Comprehensible Predictive Models for Business Processes
Predictive modeling approaches in business process management provide a way to streamline operational business processes. For instance, they can warn decision makers about undesirable events that are likely to happen in the future, giving the decision maker an opportunity to intervene. The topic is gaining momentum in process mining, a field of research that has traditionally developed tools to discover business process models from data sets of past process behavior. Predictive modeling techniques are built on top of process-discovery algorithms. As these algorithms describe business process behavior using models of formal languages (e.g., Petri nets), strong language biases are necessary in order to generate models with the limited amounts of data included in the data set.
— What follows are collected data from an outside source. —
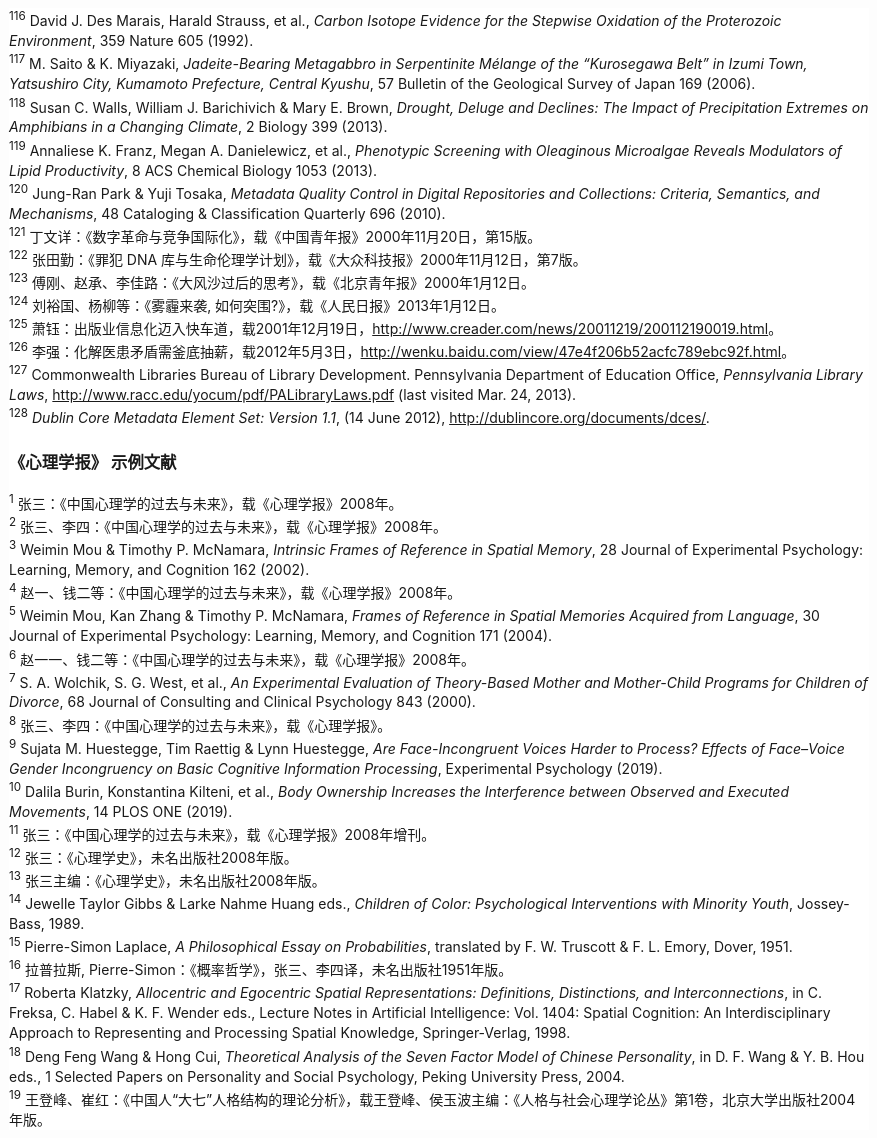 <sup>116</sup> David J. Des Marais, Harald Strauss, et al., <i>Carbon Isotope Evidence for the Stepwise Oxidation of the Proterozoic Environment</i>, 359 Nature 605 (1992).<br>
<sup>117</sup> M. Saito &#38; K. Miyazaki, <i>Jadeite-Bearing Metagabbro in Serpentinite Mélange of the “Kurosegawa Belt” in Izumi Town, Yatsushiro City, Kumamoto Prefecture, Central Kyushu</i>, 57 Bulletin of the Geological Survey of Japan 169 (2006).<br>
<sup>118</sup> Susan C. Walls, William J. Barichivich &#38; Mary E. Brown, <i>Drought, Deluge and Declines: The Impact of Precipitation Extremes on Amphibians in a Changing Climate</i>, 2 Biology 399 (2013).<br>
<sup>119</sup> Annaliese K. Franz, Megan A. Danielewicz, et al., <i>Phenotypic Screening with Oleaginous Microalgae Reveals Modulators of Lipid Productivity</i>, 8 ACS Chemical Biology 1053 (2013).<br>
<sup>120</sup> Jung-Ran Park &#38; Yuji Tosaka, <i>Metadata Quality Control in Digital Repositories and Collections: Criteria, Semantics, and Mechanisms</i>, 48 Cataloging &#38; Classification Quarterly 696 (2010).<br>
<sup>121</sup> 丁文详：《数字革命与竞争国际化》，载《中国青年报》2000年11月20日，第15版。<br>
<sup>122</sup> 张田勤：《罪犯 DNA 库与生命伦理学计划》，载《大众科技报》2000年11月12日，第7版。<br>
<sup>123</sup> 傅刚、赵承、李佳路：《大风沙过后的思考》，载《北京青年报》2000年1月12日。<br>
<sup>124</sup> 刘裕国、杨柳等：《雾霾来袭, 如何突围?》，载《人民日报》2013年1月12日。<br>
<sup>125</sup> 萧钰：出版业信息化迈入快车道，载2001年12月19日，<a href="http://www.creader.com/news/20011219/200112190019.html">http://www.creader.com/news/20011219/200112190019.html</a>。<br>
<sup>126</sup> 李强：化解医患矛盾需釜底抽薪，载2012年5月3日，<a href="http://wenku.baidu.com/view/47e4f206b52acfc789ebc92f.html">http://wenku.baidu.com/view/47e4f206b52acfc789ebc92f.html</a>。<br>
<sup>127</sup> Commonwealth Libraries Bureau of Library Development. Pennsylvania Department of Education Office, <i>Pennsylvania Library Laws</i>, <a href="http://www.racc.edu/yocum/pdf/PALibraryLaws.pdf">http://www.racc.edu/yocum/pdf/PALibraryLaws.pdf</a> (last visited Mar. 24, 2013).<br>
<sup>128</sup> <i>Dublin Core Metadata Element Set: Version 1.1</i>, (14 June 2012), <a href="http://dublincore.org/documents/dces/">http://dublincore.org/documents/dces/</a>.<br>

### 《心理学报》 示例文献

<sup>1</sup> 张三：《中国心理学的过去与未来》，载《心理学报》2008年。<br>
<sup>2</sup> 张三、李四：《中国心理学的过去与未来》，载《心理学报》2008年。<br>
<sup>3</sup> Weimin Mou &#38; Timothy P. McNamara, <i>Intrinsic Frames of Reference in Spatial Memory</i>, 28 Journal of Experimental Psychology: Learning, Memory, and Cognition 162 (2002).<br>
<sup>4</sup> 赵一、钱二等：《中国心理学的过去与未来》，载《心理学报》2008年。<br>
<sup>5</sup> Weimin Mou, Kan Zhang &#38; Timothy P. McNamara, <i>Frames of Reference in Spatial Memories Acquired from Language</i>, 30 Journal of Experimental Psychology: Learning, Memory, and Cognition 171 (2004).<br>
<sup>6</sup> 赵一一、钱二等：《中国心理学的过去与未来》，载《心理学报》2008年。<br>
<sup>7</sup> S. A. Wolchik, S. G. West, et al., <i>An Experimental Evaluation of Theory-Based Mother and Mother-Child Programs for Children of Divorce</i>, 68 Journal of Consulting and Clinical Psychology 843 (2000).<br>
<sup>8</sup> 张三、李四：《中国心理学的过去与未来》，载《心理学报》。<br>
<sup>9</sup> Sujata M. Huestegge, Tim Raettig &#38; Lynn Huestegge, <i>Are Face-Incongruent Voices Harder to Process? Effects of Face–Voice Gender Incongruency on Basic Cognitive Information Processing</i>, Experimental Psychology (2019).<br>
<sup>10</sup> Dalila Burin, Konstantina Kilteni, et al., <i>Body Ownership Increases the Interference between Observed and Executed Movements</i>, 14 PLOS ONE (2019).<br>
<sup>11</sup> 张三：《中国心理学的过去与未来》，载《心理学报》2008年增刊。<br>
<sup>12</sup> 张三：《心理学史》，未名出版社2008年版。<br>
<sup>13</sup> 张三主编：《心理学史》，未名出版社2008年版。<br>
<sup>14</sup> Jewelle Taylor Gibbs &#38; Larke Nahme Huang eds., <i>Children of Color: Psychological Interventions with Minority Youth</i>, Jossey-Bass, 1989.<br>
<sup>15</sup> Pierre-Simon Laplace, <i>A Philosophical Essay on Probabilities</i>, translated by F. W. Truscott &#38; F. L. Emory, Dover, 1951.<br>
<sup>16</sup> 拉普拉斯, Pierre-Simon：《概率哲学》，张三、李四译，未名出版社1951年版。<br>
<sup>17</sup> Roberta Klatzky, <i>Allocentric and Egocentric Spatial Representations: Definitions, Distinctions, and Interconnections</i>, in C. Freksa, C. Habel &#38; K. F. Wender eds., Lecture Notes in Artificial Intelligence: Vol. 1404: Spatial Cognition: An Interdisciplinary Approach to Representing and Processing Spatial Knowledge, Springer-Verlag, 1998.<br>
<sup>18</sup> Deng Feng Wang &#38; Hong Cui, <i>Theoretical Analysis of the Seven Factor Model of Chinese Personality</i>, in D. F. Wang &#38; Y. B. Hou eds., 1 Selected Papers on Personality and Social Psychology, Peking University Press, 2004.<br>
<sup>19</sup> 王登峰、崔红：《中国人“大七”人格结构的理论分析》，载王登峰、侯玉波主编：《人格与社会心理学论丛》第1卷，北京大学出版社2004年版。<br>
Naturally, corresponding predictive modeling techniques reflect these biases. Based on theory from grammatical inference, a field of research that is concerned with inducing language models, we design a new predictive modeling technique based on weaker biases. Fitting a probabilistic model to a data set of past behavior makes it possible to predict how currently running process instances will behave in the future. To clarify how this technique works and to facilitate its adoption, we also design a way to visualize the probabilistic models. We assess the effectiveness of the technique in an experimental evaluation with synthetic and real-world data.